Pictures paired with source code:
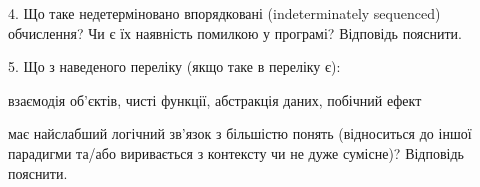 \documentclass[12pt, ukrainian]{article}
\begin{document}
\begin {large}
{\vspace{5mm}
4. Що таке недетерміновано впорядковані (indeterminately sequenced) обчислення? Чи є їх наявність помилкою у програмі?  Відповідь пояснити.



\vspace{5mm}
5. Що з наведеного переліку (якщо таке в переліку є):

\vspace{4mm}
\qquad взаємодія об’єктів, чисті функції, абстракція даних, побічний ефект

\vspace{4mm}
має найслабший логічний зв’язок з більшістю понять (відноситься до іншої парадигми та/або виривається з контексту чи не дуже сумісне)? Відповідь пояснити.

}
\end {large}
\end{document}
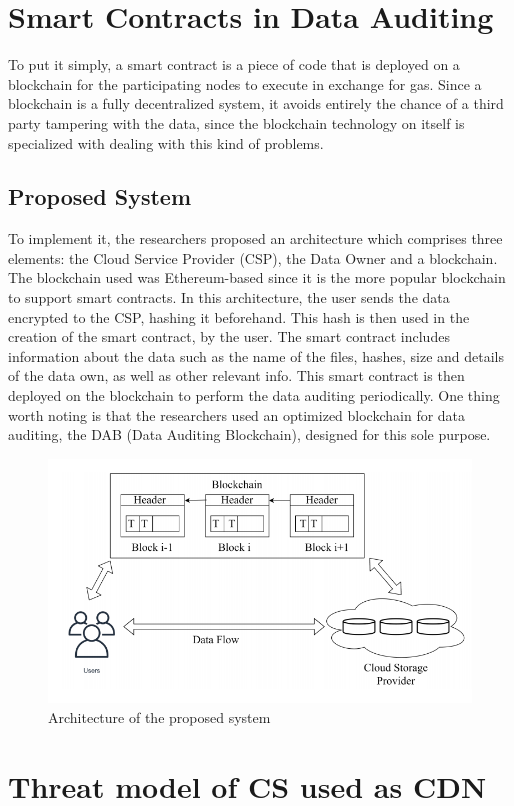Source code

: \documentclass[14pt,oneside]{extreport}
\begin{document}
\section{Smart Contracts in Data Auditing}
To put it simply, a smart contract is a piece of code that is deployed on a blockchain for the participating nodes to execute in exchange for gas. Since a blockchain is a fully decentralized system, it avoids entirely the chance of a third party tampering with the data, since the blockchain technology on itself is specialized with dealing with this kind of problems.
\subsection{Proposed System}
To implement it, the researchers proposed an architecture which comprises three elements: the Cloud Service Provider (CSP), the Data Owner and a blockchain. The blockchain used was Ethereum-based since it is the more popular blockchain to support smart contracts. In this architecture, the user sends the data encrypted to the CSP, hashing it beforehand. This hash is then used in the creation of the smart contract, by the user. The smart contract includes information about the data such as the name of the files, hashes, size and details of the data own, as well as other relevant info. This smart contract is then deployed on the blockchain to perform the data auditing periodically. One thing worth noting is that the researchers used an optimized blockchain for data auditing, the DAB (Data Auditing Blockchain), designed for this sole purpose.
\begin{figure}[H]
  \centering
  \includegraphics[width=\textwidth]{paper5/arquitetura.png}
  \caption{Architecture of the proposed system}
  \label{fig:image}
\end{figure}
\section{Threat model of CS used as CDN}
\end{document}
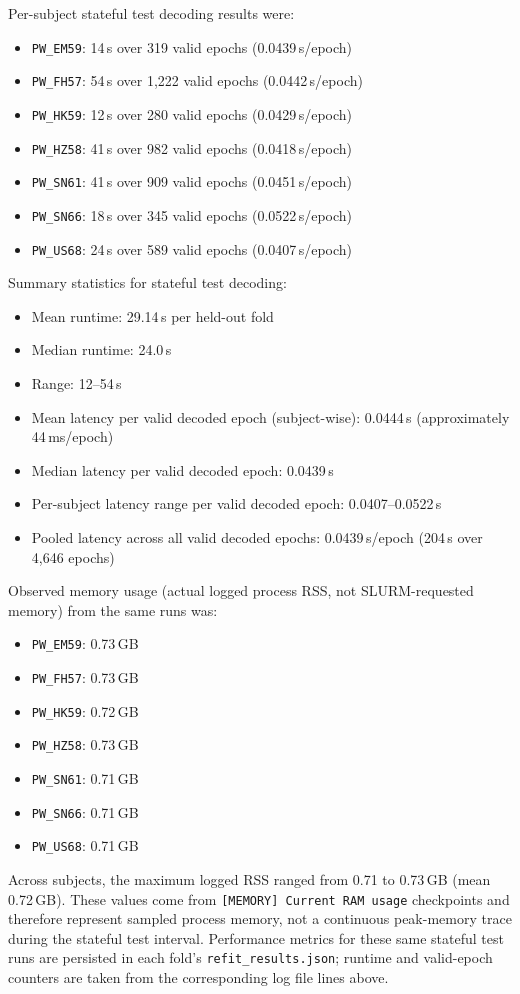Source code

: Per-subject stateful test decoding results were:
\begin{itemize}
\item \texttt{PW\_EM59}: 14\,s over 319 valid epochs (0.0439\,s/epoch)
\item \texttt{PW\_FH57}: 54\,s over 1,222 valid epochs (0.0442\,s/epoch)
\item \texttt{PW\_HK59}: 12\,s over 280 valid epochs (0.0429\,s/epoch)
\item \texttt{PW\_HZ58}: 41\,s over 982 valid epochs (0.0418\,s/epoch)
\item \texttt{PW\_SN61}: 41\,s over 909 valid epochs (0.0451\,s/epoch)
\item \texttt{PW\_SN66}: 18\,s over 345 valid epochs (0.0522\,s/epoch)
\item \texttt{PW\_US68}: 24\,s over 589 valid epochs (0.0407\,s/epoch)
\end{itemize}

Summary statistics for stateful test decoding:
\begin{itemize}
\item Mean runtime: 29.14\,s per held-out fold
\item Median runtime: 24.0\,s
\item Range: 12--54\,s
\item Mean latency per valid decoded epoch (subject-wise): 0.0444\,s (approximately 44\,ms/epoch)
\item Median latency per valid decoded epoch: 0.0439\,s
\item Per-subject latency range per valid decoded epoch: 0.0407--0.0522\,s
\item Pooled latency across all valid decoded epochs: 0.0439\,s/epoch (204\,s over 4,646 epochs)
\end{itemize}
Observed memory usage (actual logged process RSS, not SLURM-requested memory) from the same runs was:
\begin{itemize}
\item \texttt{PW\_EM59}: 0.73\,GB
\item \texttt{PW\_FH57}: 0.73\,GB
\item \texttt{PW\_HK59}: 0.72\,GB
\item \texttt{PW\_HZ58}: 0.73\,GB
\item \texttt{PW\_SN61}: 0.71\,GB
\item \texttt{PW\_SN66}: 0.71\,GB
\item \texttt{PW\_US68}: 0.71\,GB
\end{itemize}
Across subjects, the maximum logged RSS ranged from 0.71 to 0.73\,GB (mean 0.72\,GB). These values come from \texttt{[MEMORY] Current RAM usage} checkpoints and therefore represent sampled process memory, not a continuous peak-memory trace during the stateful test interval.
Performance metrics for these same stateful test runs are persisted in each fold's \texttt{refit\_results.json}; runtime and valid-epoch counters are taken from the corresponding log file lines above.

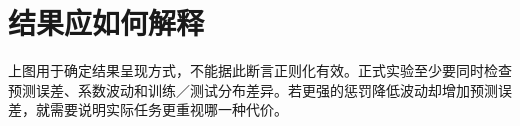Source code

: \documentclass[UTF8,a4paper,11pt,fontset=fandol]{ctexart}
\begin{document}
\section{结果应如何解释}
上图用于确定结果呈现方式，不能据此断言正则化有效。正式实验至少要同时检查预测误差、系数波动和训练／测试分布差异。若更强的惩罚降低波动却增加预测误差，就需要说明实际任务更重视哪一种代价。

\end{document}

WHAT YOU HAVE TO DO: A verbatim reproduction of each entry is expected, with every picture omitted.

FINISHED TASK:
 \documentclass[12pt, ukrainian]{article}
\begin{document}
\begin {large}
{\vspace{5mm}
4. Що таке недетерміновано впорядковані (indeterminately sequenced) обчислення? Чи є їх наявність помилкою у програмі?  Відповідь пояснити.



\vspace{5mm}
5. Що з наведеного переліку (якщо таке в переліку є):

\vspace{4mm}
\qquad взаємодія об’єктів, чисті функції, абстракція даних, побічний ефект

\vspace{4mm}
має найслабший логічний зв’язок з більшістю понять (відноситься до іншої парадигми та/або виривається з контексту чи не дуже сумісне)? Відповідь пояснити.

}
\end {large}
\end{document}
Source code

: \documentclass[14pt,oneside]{extreport}
\begin{document}
\section{Smart Contracts in Data Auditing}
To put it simply, a smart contract is a piece of code that is deployed on a blockchain for the participating nodes to execute in exchange for gas. Since a blockchain is a fully decentralized system, it avoids entirely the chance of a third party tampering with the data, since the blockchain technology on itself is specialized with dealing with this kind of problems.
\subsection{Proposed System}
To implement it, the researchers proposed an architecture which comprises three elements: the Cloud Service Provider (CSP), the Data Owner and a blockchain. The blockchain used was Ethereum-based since it is the more popular blockchain to support smart contracts. In this architecture, the user sends the data encrypted to the CSP, hashing it beforehand. This hash is then used in the creation of the smart contract, by the user. The smart contract includes information about the data such as the name of the files, hashes, size and details of the data own, as well as other relevant info. This smart contract is then deployed on the blockchain to perform the data auditing periodically. One thing worth noting is that the researchers used an optimized blockchain for data auditing, the DAB (Data Auditing Blockchain), designed for this sole purpose.
\begin{figure}[H]
  \centering
  \includegraphics[width=\textwidth]{paper5/arquitetura.png}
  \caption{Architecture of the proposed system}
  \label{fig:image}
\end{figure}
\section{Threat model of CS used as CDN}
\end{document}
Source code

: Per-subject stateful test decoding results were:
\begin{itemize}
\item \texttt{PW\_EM59}: 14\,s over 319 valid epochs (0.0439\,s/epoch)
\item \texttt{PW\_FH57}: 54\,s over 1,222 valid epochs (0.0442\,s/epoch)
\item \texttt{PW\_HK59}: 12\,s over 280 valid epochs (0.0429\,s/epoch)
\item \texttt{PW\_HZ58}: 41\,s over 982 valid epochs (0.0418\,s/epoch)
\item \texttt{PW\_SN61}: 41\,s over 909 valid epochs (0.0451\,s/epoch)
\item \texttt{PW\_SN66}: 18\,s over 345 valid epochs (0.0522\,s/epoch)
\item \texttt{PW\_US68}: 24\,s over 589 valid epochs (0.0407\,s/epoch)
\end{itemize}

Summary statistics for stateful test decoding:
\begin{itemize}
\item Mean runtime: 29.14\,s per held-out fold
\item Median runtime: 24.0\,s
\item Range: 12--54\,s
\item Mean latency per valid decoded epoch (subject-wise): 0.0444\,s (approximately 44\,ms/epoch)
\item Median latency per valid decoded epoch: 0.0439\,s
\item Per-subject latency range per valid decoded epoch: 0.0407--0.0522\,s
\item Pooled latency across all valid decoded epochs: 0.0439\,s/epoch (204\,s over 4,646 epochs)
\end{itemize}
Observed memory usage (actual logged process RSS, not SLURM-requested memory) from the same runs was:
\begin{itemize}
\item \texttt{PW\_EM59}: 0.73\,GB
\item \texttt{PW\_FH57}: 0.73\,GB
\item \texttt{PW\_HK59}: 0.72\,GB
\item \texttt{PW\_HZ58}: 0.73\,GB
\item \texttt{PW\_SN61}: 0.71\,GB
\item \texttt{PW\_SN66}: 0.71\,GB
\item \texttt{PW\_US68}: 0.71\,GB
\end{itemize}
Across subjects, the maximum logged RSS ranged from 0.71 to 0.73\,GB (mean 0.72\,GB). These values come from \texttt{[MEMORY] Current RAM usage} checkpoints and therefore represent sampled process memory, not a continuous peak-memory trace during the stateful test interval.
Performance metrics for these same stateful test runs are persisted in each fold's \texttt{refit\_results.json}; runtime and valid-epoch counters are taken from the corresponding log file lines above.

Source code

: \documentclass[UTF8,a4paper,11pt,fontset=fandol]{ctexart}
\begin{document}
\section{结果应如何解释}
上图用于确定结果呈现方式，不能据此断言正则化有效。正式实验至少要同时检查预测误差、系数波动和训练／测试分布差异。若更强的惩罚降低波动却增加预测误差，就需要说明实际任务更重视哪一种代价。

\end{document}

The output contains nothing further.